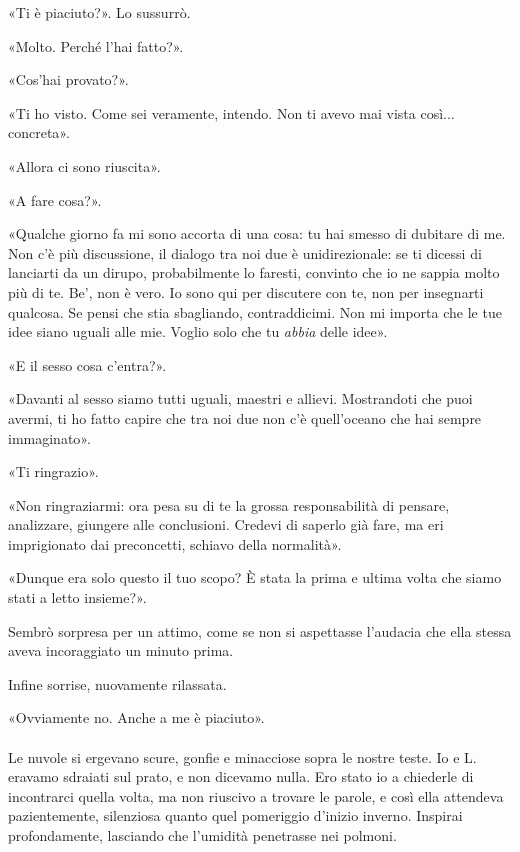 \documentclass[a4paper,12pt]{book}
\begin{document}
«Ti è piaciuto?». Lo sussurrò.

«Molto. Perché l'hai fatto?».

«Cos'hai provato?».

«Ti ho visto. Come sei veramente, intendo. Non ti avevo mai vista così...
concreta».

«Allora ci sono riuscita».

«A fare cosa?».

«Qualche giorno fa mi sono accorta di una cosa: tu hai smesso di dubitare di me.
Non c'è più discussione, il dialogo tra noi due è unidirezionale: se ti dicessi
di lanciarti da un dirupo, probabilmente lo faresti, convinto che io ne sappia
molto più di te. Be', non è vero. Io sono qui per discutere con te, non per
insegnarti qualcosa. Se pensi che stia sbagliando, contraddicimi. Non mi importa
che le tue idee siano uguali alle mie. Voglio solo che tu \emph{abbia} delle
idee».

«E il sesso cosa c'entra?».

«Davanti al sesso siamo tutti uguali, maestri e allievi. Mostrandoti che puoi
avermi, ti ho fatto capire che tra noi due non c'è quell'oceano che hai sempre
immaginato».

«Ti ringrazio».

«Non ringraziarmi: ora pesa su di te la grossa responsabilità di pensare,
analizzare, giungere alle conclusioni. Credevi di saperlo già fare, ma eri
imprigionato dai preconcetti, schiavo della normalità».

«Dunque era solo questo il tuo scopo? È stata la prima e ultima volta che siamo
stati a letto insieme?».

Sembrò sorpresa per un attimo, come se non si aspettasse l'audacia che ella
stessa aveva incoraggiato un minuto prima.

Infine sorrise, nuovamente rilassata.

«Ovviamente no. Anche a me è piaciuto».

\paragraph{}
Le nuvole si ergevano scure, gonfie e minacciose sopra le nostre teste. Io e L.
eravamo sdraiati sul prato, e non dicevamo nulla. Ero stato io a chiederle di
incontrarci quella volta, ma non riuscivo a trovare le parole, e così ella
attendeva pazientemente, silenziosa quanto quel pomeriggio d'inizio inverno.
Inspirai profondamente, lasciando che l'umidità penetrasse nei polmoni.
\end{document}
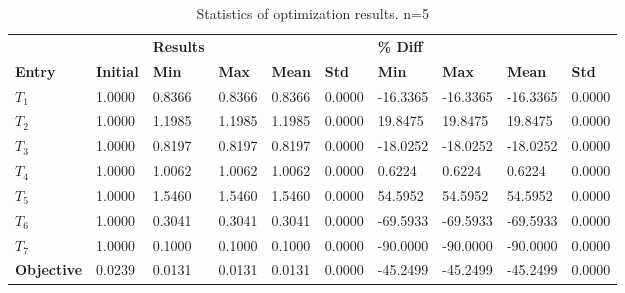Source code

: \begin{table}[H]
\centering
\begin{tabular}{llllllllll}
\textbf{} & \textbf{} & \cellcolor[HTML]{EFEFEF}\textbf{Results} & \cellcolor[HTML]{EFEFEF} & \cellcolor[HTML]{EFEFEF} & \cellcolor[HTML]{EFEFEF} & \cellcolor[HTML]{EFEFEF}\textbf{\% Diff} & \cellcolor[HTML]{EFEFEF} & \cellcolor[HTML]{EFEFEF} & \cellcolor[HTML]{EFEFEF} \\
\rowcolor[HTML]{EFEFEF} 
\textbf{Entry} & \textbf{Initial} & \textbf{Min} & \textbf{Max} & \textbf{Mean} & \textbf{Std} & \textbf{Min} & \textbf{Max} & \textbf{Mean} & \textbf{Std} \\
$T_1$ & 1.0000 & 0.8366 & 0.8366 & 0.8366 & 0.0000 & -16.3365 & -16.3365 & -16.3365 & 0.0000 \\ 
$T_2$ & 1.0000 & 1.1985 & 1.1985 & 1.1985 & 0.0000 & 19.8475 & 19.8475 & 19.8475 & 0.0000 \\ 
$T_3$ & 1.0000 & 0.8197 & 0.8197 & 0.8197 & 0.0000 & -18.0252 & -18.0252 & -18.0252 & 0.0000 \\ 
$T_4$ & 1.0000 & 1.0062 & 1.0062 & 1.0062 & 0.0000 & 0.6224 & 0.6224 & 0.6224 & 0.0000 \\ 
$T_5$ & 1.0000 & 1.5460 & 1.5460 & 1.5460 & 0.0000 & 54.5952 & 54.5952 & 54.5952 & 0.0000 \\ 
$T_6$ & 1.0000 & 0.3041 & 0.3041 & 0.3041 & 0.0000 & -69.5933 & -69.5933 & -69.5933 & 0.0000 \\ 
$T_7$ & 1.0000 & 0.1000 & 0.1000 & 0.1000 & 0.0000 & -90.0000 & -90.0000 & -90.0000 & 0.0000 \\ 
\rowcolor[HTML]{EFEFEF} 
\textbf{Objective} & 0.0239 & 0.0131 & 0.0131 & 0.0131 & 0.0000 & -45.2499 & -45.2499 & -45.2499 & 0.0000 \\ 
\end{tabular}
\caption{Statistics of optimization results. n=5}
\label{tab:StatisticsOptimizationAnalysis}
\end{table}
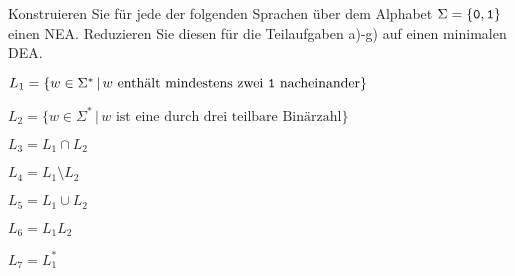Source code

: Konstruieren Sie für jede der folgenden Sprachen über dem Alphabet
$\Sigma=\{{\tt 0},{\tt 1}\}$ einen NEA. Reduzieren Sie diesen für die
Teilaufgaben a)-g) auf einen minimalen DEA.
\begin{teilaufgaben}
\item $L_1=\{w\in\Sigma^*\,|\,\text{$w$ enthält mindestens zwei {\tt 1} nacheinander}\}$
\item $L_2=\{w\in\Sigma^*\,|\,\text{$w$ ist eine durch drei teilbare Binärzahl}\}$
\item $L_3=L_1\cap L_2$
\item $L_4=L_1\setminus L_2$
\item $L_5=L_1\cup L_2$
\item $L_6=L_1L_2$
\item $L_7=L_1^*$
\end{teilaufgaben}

...

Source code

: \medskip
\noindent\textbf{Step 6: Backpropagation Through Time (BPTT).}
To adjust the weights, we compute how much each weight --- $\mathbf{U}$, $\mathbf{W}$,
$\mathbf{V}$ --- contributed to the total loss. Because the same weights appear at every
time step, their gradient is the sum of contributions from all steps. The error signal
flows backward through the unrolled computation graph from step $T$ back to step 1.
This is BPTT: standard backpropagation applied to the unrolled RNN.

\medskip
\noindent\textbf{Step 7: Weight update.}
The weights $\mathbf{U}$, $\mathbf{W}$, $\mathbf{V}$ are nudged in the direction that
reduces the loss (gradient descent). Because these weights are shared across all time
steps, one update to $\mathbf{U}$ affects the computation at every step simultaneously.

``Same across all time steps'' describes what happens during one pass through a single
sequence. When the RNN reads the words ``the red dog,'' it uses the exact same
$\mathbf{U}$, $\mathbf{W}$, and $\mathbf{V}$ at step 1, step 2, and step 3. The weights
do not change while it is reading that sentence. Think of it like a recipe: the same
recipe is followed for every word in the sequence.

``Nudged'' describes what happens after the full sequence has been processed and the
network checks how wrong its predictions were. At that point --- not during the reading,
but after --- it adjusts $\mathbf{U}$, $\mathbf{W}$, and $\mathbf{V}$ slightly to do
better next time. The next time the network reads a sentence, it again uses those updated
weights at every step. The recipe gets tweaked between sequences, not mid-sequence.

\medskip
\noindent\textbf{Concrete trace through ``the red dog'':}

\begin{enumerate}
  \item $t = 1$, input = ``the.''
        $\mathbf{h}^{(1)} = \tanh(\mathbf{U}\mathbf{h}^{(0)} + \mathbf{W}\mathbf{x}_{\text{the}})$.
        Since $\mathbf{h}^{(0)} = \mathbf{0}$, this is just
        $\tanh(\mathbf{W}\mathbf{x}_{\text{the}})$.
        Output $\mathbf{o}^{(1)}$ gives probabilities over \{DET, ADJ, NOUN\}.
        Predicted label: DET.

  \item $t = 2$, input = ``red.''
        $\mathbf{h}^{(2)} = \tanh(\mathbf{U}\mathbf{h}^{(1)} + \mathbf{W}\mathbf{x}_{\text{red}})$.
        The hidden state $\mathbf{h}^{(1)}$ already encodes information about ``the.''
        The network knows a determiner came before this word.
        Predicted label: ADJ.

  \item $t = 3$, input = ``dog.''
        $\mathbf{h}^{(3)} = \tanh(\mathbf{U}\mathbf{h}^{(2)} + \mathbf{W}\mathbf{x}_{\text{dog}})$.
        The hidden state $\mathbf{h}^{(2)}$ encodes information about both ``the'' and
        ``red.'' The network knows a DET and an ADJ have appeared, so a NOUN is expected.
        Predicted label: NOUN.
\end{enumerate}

◆ GOAL OF THE EXERCISE
Search the listing for the string "noindent". Copy each line where it turns up.

◆ SOLUTION
\noindent\textbf{Step 6: Backpropagation Through Time (BPTT).}
\noindent\textbf{Step 7: Weight update.}
\noindent\textbf{Concrete trace through ``the red dog'':}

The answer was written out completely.